GOD IS GOOD. ALL THE TIME.
Berbeda-beda
interpretasi orang yang mendengarkan kesaksian bapak Pdt Samuel Irwan
Santoso,S.Th,MA, yang sejak tahun 2006 hingga sekarang menggembalakan
jemaat di GBI Bontang, Kalimantan Timur.
Tapi yang tertanam di hati saya, adalah :
TUHAN ITU BAIK
Bahkan
ketika beliau diijinkan mengidap penyakit SJS, di mata saya itu
bukanlah penghukuman karena suatu kesalahan. Tapi cara Tuhan untuk
membawa beliau kembali kepada panggilanNya.
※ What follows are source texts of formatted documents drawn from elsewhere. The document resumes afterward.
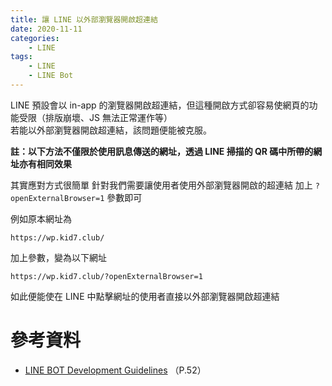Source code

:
 ```yaml
---
title: 讓 LINE 以外部瀏覽器開啟超連結
date: 2020-11-11
categories:
    - LINE
tags:
    - LINE
    - LINE Bot
---
```


LINE 預設會以 in-app 的瀏覽器開啟超連結，但這種開啟方式卻容易使網頁的功能受限（排版崩壞、JS 無法正常運作等）  
若能以外部瀏覽器開啟超連結，該問題便能被克服。

**註：以下方法不僅限於使用訊息傳送的網址，透過 LINE 掃描的 QR 碼中所帶的網址亦有相同效果**

其實應對方式很簡單
針對我們需要讓使用者使用外部瀏覽器開啟的超連結
加上 `?openExternalBrowser=1` 參數即可

例如原本網址為
```
https://wp.kid7.club/
```

加上參數，變為以下網址
```
https://wp.kid7.club/?openExternalBrowser=1
```

如此便能使在 LINE 中點擊網址的使用者直接以外部瀏覽器開啟超連結

# 參考資料
- [LINE BOT Development Guidelines](https://developers.line.biz/media/partner-docs/LINE_BOT_Development_Guidelines.pdf) （P.52）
Karena besar kemuliaanNya yang akan Dia tunjukkan kepada kita semua melalui pelayanan beliau.
TUHAN ITU BAIK
Tuhan tidak pernah meninggalkan beliau, bahkan saat berjalan dalam lembah bayang-bayang maut.
Terbukti
dari biaya pesawat dan pengobatan ke Surabaya, (saat itu harga-harga
obat melambung tinggi karena krisis moneter), semuanya ditanggung
seorang pengusaha di Samarinda, yang bukanlah orang percaya, tapi
digerakkan hatinya oleh Tuhan untuk memikul beban itu.
Juga
biaya air mata buatan yang tidak sedikit selama 12 tahun ini,
(Milyar….bo’) yang tidak mungkin sanggup dibeli oleh beliau, semua
disediakan Tuhan melalui orang yang berbeda-beda yang digerakkan hatinya
oleh Tuhan.
TUHAN ITU BAIK
Kalau
teman-teman dan saya diijinkan untuk mendengar atau membaca kesaksian
ini, pasti karena Tuhan ingin kita lebih bersyukur lagi menjalani
hari-hari yang tidak semakin baik ini.
Kalau
sedang menangis di hari-hari ini, bersyukurlah, karena semua air mata
kita itu gratis dari Tuhan. Bayangkan kalau kita harus bayar Rp 3 juta
per bulan hanya untuk air mata?
Dan
sekalipun saat ini kita sedang menangis, Tuhan ingin kita semua tahu,
bahwa Ia tidak pernah meninggalkan perbuatan tanganNya.
Melewati lembah bayang-bayang maut sekalipun, kita tidak takut bahaya, karena Tuhan menyertai kita.